Accomplishments that we’re proud of
- A clean, reproducible country–country–year cooperation dataset.
- Clear evidence that structural eras and vehicles explain launch tempo better than CPI.
- Intuitive metrics judges remember: Free-Ride Index, access inequality (Lorenz/Gini), and resilience under hub removal.
- Polished visuals that make the diplomacy behind space tangible.
What we learned
- Human spaceflight is planned and lumpy—a supply-constrained system where certification, fleet readiness, and international governance dominate short-run prices.

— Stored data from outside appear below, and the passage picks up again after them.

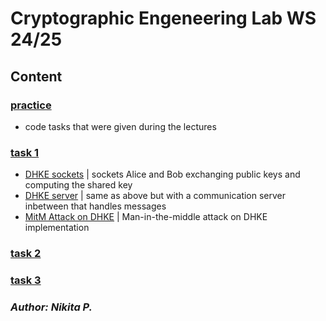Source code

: # Cryptographic Engeneering Lab WS 24/25
## Content
### [practice](./practice/)
- code tasks that were given during the lectures
### [task 1](./task1/)
- [DHKE sockets](./task1/L1/socket_exchange/) | sockets Alice and Bob exchanging public keys and computing the shared key
- [DHKE server](./task1/L1/server_exchange/) | same as above but with a communication server inbetween that handles messages
- [MitM Attack on DHKE](./task1/L2/MitM_attack_dhke.py) | Man-in-the-middle attack on DHKE implementation
### [task 2](./task2/)
### [task 3](./task3/)

###  _Author: Nikita P._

- Network views translate a tech domain into social structure: who brokers ties, who piggybacks, and how blocs realign.
- Good social-science stories need falsification tests (here, CPI as a placebo) and transparent assumptions.
What’s next for Atlas of Astronaut Collaboration and Foresight
- Add UN General Assembly voting similarity and formal alliance ties to explain which cooperation edges form (QAP/MRQAP).
- Bring in real (CPI-deflated) space budgets to test the capacity/vehicle mechanism directly.
- Switch outcomes from mission counts to seat-counts / crew-days, plus link-prediction for “next-decade partners.”
- Ship an interactive web atlas (filter by era, simulate hub exits, export country fact sheets). One-line vision: from “who flew with whom” to a foresight tool for how cooperation shifts when politics or fleets change.